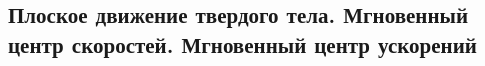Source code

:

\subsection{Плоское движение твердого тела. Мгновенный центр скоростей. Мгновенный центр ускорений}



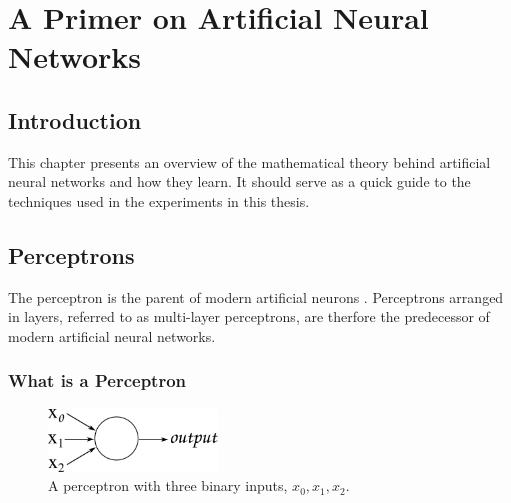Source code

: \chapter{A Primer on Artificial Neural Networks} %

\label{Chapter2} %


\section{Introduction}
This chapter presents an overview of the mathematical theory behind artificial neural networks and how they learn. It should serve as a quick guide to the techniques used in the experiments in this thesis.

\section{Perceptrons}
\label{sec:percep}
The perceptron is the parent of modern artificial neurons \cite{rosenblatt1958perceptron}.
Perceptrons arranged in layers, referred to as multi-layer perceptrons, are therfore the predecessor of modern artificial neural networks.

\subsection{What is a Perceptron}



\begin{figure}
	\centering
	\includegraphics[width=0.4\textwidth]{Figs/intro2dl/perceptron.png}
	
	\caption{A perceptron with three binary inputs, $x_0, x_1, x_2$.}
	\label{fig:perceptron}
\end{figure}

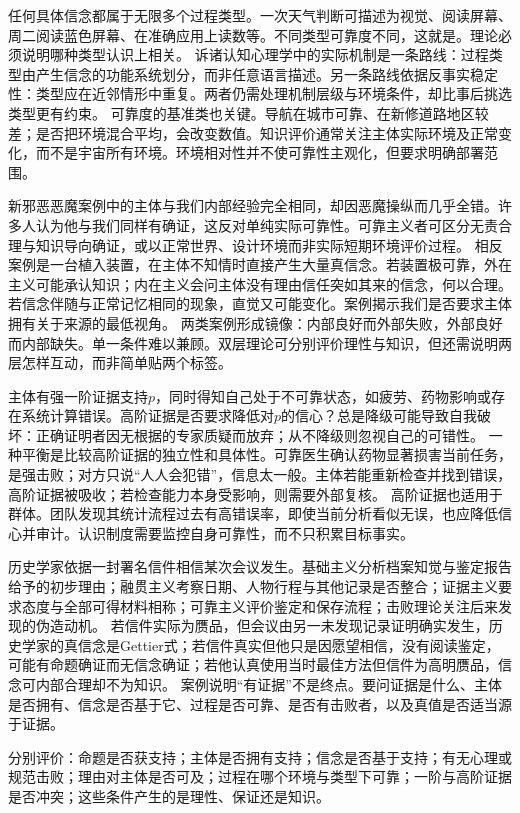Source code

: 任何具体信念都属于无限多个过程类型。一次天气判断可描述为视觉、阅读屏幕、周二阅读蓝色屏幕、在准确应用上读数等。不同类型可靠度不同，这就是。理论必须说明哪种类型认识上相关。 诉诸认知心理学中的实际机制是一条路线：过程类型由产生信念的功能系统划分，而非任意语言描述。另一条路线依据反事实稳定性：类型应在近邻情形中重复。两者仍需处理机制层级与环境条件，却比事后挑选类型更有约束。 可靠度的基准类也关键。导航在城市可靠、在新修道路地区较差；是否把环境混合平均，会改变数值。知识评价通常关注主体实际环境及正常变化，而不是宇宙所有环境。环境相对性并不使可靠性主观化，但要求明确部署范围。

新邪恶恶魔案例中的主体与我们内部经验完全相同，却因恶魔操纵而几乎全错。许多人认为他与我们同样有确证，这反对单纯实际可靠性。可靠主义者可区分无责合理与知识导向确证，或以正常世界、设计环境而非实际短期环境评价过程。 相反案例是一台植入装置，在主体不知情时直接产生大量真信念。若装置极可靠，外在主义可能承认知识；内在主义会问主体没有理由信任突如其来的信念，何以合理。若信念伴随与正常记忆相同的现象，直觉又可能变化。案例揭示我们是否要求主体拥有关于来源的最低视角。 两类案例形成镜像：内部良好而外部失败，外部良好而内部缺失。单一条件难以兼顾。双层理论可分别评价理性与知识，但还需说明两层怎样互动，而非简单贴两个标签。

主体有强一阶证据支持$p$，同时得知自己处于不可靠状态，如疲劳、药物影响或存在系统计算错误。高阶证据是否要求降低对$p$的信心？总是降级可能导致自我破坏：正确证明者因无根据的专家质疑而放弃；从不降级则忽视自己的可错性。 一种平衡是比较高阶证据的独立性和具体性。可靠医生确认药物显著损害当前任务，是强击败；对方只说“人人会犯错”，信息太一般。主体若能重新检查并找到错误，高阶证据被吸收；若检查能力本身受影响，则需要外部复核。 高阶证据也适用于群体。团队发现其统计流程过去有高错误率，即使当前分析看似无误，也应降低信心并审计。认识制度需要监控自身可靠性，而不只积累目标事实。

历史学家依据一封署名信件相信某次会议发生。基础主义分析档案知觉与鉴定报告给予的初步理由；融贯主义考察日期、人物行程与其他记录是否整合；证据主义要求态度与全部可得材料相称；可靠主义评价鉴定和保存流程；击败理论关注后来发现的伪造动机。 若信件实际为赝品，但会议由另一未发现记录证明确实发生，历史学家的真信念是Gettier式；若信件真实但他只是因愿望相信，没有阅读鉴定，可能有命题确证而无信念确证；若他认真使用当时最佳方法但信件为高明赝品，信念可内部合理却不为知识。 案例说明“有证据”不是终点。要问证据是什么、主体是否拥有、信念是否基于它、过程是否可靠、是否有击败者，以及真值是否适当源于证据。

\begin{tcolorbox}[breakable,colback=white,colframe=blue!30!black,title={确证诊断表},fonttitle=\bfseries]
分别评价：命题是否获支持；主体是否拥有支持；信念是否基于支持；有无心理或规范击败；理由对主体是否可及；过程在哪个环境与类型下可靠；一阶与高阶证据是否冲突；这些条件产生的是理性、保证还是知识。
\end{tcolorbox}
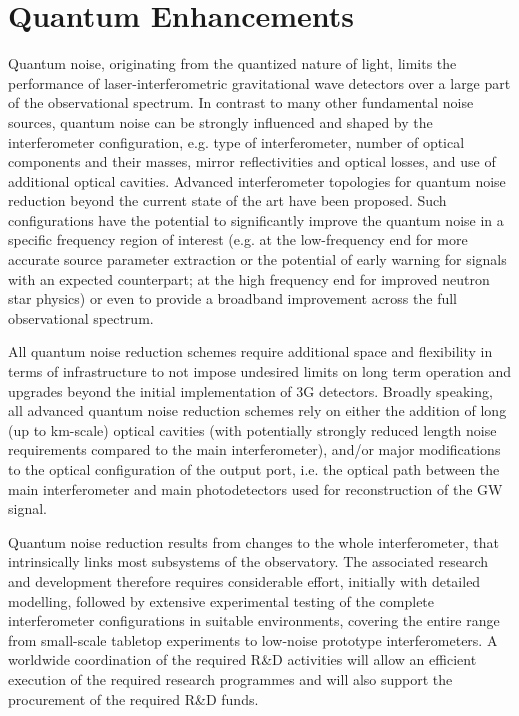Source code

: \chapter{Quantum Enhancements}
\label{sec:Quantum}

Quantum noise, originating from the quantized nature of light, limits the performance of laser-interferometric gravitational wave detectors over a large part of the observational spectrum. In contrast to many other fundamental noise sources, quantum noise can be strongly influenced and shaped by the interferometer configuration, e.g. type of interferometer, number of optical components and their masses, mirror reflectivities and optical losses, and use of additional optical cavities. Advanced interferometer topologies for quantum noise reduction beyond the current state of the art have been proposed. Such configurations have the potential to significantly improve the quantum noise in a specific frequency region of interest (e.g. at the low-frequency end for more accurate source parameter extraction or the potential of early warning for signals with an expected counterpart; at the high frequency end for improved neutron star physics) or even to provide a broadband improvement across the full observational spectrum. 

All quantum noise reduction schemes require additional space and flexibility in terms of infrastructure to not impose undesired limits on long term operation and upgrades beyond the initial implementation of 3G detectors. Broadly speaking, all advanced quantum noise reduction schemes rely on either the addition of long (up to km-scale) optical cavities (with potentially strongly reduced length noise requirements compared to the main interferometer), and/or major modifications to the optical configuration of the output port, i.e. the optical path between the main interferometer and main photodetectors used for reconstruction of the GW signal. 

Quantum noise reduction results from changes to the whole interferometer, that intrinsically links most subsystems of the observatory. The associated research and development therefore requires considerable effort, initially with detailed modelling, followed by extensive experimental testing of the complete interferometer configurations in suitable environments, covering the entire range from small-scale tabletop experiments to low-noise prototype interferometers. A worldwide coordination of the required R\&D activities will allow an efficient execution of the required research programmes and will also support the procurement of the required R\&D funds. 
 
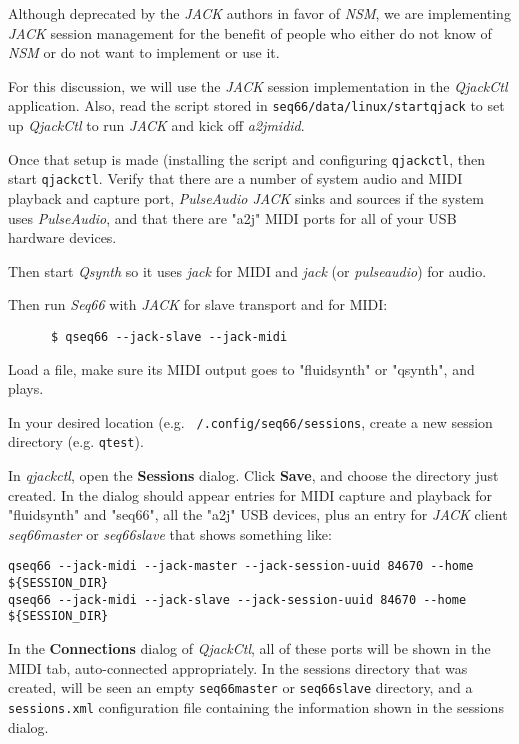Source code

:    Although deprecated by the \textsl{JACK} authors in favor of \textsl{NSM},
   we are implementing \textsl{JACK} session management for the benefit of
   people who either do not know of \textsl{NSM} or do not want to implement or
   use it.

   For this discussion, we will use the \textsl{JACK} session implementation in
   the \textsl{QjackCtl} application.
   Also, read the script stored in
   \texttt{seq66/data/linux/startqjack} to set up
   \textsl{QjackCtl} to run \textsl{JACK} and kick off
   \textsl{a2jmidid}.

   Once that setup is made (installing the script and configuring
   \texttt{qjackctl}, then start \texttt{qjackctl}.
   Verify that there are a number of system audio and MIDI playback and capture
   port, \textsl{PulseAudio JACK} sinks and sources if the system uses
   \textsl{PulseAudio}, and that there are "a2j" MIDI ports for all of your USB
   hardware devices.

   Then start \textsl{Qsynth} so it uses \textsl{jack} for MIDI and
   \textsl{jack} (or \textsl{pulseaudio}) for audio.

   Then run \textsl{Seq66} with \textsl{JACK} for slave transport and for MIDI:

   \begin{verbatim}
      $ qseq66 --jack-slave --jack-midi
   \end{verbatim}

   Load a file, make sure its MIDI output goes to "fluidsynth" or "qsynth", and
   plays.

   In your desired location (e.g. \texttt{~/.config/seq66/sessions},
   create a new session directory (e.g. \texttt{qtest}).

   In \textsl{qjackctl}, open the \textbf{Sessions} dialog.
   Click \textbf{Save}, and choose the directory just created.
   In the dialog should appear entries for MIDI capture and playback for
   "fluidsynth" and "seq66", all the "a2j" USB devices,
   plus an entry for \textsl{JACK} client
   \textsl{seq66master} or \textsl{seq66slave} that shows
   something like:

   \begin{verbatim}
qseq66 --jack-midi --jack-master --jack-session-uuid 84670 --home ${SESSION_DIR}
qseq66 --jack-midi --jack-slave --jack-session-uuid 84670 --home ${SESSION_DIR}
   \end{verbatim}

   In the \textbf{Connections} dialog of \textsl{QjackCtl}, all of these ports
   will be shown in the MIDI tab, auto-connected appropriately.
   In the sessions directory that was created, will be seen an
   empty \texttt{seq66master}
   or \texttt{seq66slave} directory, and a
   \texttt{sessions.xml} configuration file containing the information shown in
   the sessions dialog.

******

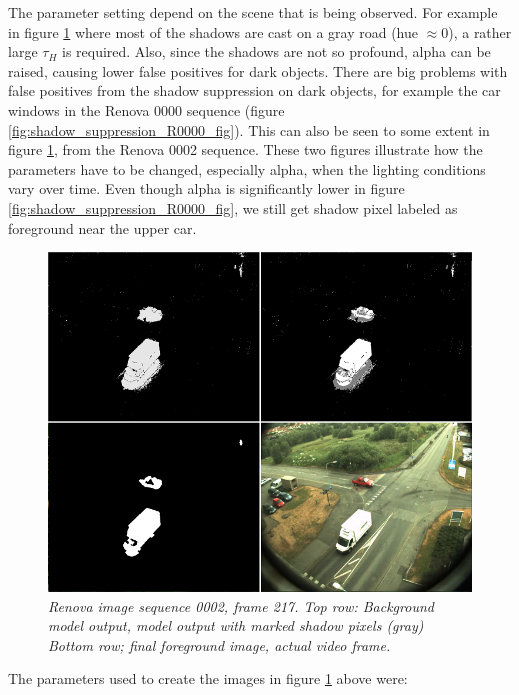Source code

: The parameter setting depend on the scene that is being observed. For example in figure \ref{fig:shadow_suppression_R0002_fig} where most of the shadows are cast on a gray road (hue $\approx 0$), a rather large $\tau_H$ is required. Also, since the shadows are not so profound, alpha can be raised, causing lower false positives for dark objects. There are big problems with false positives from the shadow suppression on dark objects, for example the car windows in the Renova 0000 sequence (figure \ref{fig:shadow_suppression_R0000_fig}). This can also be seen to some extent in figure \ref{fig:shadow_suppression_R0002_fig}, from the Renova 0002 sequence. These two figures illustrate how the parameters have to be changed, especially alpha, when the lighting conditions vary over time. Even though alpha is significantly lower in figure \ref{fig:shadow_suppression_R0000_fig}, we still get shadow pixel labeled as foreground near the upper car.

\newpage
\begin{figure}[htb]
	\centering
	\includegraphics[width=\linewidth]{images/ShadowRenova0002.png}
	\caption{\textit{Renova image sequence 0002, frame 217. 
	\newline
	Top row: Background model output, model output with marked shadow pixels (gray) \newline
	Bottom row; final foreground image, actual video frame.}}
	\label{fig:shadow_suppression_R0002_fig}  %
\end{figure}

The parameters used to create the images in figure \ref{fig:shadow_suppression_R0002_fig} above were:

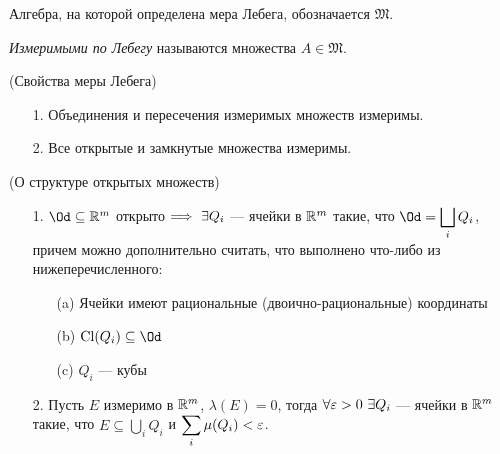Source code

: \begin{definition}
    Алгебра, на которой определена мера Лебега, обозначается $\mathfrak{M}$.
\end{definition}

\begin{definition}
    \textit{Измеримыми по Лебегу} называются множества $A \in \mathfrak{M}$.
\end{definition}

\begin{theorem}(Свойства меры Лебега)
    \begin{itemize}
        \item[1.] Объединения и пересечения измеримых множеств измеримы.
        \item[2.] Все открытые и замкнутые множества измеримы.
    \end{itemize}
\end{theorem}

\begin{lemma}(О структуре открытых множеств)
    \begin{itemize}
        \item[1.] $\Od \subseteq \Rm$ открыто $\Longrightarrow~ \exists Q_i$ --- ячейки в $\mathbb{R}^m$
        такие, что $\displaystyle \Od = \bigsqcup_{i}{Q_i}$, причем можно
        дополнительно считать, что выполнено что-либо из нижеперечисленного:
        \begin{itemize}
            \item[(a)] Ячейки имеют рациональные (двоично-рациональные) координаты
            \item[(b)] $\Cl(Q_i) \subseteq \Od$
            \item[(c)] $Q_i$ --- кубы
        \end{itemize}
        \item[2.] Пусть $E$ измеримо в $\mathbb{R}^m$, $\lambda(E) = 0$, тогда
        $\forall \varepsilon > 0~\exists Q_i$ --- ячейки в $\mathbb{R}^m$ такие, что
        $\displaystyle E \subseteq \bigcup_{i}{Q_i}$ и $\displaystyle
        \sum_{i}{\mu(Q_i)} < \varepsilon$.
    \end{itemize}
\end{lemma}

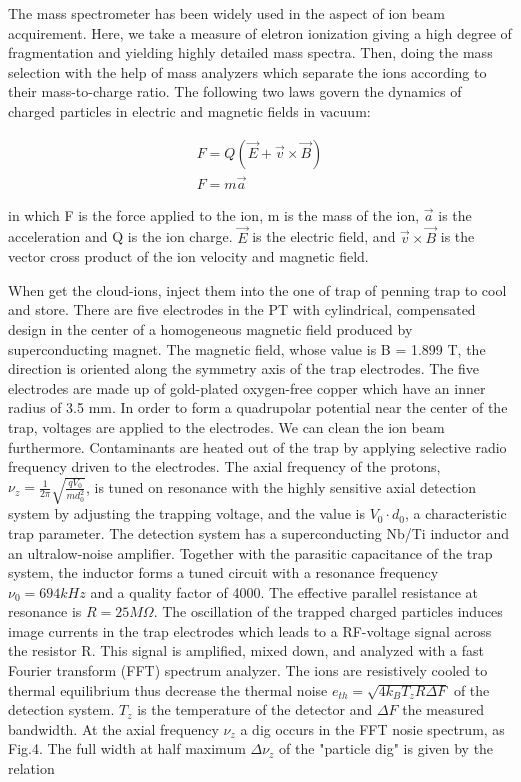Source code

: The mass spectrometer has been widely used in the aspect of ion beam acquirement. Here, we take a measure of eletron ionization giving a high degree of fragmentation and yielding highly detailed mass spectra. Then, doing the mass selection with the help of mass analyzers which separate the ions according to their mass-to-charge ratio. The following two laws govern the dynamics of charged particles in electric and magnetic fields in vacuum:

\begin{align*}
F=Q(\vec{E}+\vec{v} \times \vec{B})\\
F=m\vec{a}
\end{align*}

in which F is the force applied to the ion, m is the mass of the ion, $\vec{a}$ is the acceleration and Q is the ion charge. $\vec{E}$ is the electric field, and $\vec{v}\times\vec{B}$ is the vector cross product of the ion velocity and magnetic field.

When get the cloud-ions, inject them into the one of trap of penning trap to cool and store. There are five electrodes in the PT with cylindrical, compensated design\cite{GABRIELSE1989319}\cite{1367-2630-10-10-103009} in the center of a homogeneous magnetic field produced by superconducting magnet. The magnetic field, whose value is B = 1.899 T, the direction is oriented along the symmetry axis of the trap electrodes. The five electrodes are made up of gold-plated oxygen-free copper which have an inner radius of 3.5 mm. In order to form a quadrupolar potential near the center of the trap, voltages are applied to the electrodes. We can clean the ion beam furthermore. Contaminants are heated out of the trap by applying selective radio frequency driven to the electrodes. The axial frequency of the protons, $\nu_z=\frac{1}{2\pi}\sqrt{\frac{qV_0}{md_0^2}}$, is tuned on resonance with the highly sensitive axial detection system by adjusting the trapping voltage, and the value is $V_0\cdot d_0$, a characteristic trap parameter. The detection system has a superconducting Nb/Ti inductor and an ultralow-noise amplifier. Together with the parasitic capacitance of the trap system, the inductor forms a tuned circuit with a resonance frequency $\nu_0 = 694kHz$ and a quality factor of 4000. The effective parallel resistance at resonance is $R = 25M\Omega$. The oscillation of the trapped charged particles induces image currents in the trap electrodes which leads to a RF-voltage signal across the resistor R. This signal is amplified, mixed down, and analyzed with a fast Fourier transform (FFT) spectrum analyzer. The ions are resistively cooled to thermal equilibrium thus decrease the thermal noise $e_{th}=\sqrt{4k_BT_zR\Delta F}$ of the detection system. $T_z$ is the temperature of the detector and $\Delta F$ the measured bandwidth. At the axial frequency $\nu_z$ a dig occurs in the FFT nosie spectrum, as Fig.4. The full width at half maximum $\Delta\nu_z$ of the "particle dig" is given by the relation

******

Requirement:
Report back every line of the entries in which "textbf" occurs.

Your solution:
   In \textsl{qjackctl}, open the \textbf{Sessions} dialog.
   Click \textbf{Save}, and choose the directory just created.
   In the \textbf{Connections} dialog of \textsl{QjackCtl}, all of these ports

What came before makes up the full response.